Jeffrey M. Lacker is an American economist and was president of the Federal Reserve Bank of Richmond until April 4, 2017. He is now a Distinguished Professor in the Department of Economics at the Virginia Commonwealth University School of Business in Richmond, Virginia.

James Laurence Laughlin was an American economist and Professor at Harvard University, Cornell University and the University of Chicago, who helped to found the Federal Reserve System and was "one of the most ardent defenders of the gold standard."

Michael H. Moskow is currently vice chairman and distinguished fellow on the global economy at the Chicago Council on Global Affairs. From 1994 to 2007, he served as president and chief executive officer of the Federal Reserve Bank of Chicago. In that capacity, he was a member of the Federal Open Market Committee, the Federal Reserve System's most important monetary policy-making body.

William Poole was the eleventh chief executive of the Federal Reserve Bank of St. Louis. He took office on March 23, 1998 and began serving his full term on March 1, 2001. In 2007, he served as a voting member of the Federal Open Market Committee, bringing his District's perspective to policy discussions in Washington. Poole stepped down from the Fed on March 31, 2008.

Edward Christian Prescott is an American economist. He received the Nobel Memorial Prize in Economics in 2004, sharing the award with Finn E. Kydland, "for their contributions to dynamic macroeconomics: the time consistency of economic policy and the driving forces behind business cycles". This research was primarily conducted while both Kydland and Prescott were affiliated with the Graduate School of Industrial Administration at Carnegie Mellon University. According to the IDEAS/RePEc rankings, he was the 19th most widely cited economist in the world in 2013. In August 2014, Prescott was appointed as an Adjunct Distinguished Economic Professor at the Australian National University (ANU) in Canberra, Australia.

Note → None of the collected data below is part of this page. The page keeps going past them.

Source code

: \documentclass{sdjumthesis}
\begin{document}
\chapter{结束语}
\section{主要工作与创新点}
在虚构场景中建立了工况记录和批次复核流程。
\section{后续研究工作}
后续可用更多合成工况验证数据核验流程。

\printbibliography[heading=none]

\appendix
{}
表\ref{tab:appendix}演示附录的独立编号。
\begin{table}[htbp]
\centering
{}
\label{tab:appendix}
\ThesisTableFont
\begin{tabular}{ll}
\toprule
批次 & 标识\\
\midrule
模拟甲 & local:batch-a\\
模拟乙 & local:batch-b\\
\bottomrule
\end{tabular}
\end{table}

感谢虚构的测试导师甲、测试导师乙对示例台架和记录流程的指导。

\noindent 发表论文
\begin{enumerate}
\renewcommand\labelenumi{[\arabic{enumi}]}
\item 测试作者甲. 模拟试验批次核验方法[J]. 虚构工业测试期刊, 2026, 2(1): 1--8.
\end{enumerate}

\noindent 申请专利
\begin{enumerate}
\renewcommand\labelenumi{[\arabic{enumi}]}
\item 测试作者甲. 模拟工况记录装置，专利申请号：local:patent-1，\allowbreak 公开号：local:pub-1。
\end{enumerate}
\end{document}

Eric S. Rosengren took office on July 23, 2007, as the thirteenth president and chief executive officer of the Federal Reserve Bank of Boston, serving the First District. As a Fed president, he was a participant and voting member of the Federal Open Market Committee. He retired on September 30, 2021.

Gary Hilton Stern is an American economist and banker. On March 16, 1985, he took office as the eleventh chief executive of the Federal Reserve Bank of Minneapolis, and retired from the position on September 1, 2009.

Phillip Lee "Phill" Swagel is an American economist who is currently the director of the Congressional Budget Office. As Assistant Secretary of the Treasury for Economic Policy from 2006 to 2009, he played an important role in the Troubled Asset Relief Program that was part of the U.S. government's response to the financial crisis of 2007–08. He was recently a Professor in International Economics at the University of Maryland School of Public Policy, a non-resident scholar at the American Enterprise Institute, senior fellow at the Milken Institute, and co-chair of the Bipartisan Policy Center's Financial Regulatory Reform Initiative.

Nancy Hays Teeters was the first woman to serve on the Federal Reserve Board of Governors. Appointed by President Jimmy Carter, she served from 1978–1984. She was known for her public statements in which she dissented from the mainstream opinion of the Board and Chairman Paul Volcker.

John Carroll Williams is the president and chief executive officer of the Federal Reserve Bank of New York, having also served as president of Federal Reserve Bank of San Francisco from 2011 to 2018. He is currently serving as vice chairman of the Federal Open Market Committee.

Janet Louise Yellen is an American economist, educator and government official who has served as the 78th United States secretary of the treasury since January 26, 2021. A member of the Democratic Party, she previously served as the 15th chair of the Federal Reserve from 2014 to 2018. She is the first woman to hold either role. She is also a professor emerita at Haas School of Business at the University of California, Berkeley, and formerly a distinguished fellow in residence at the Brookings Institution.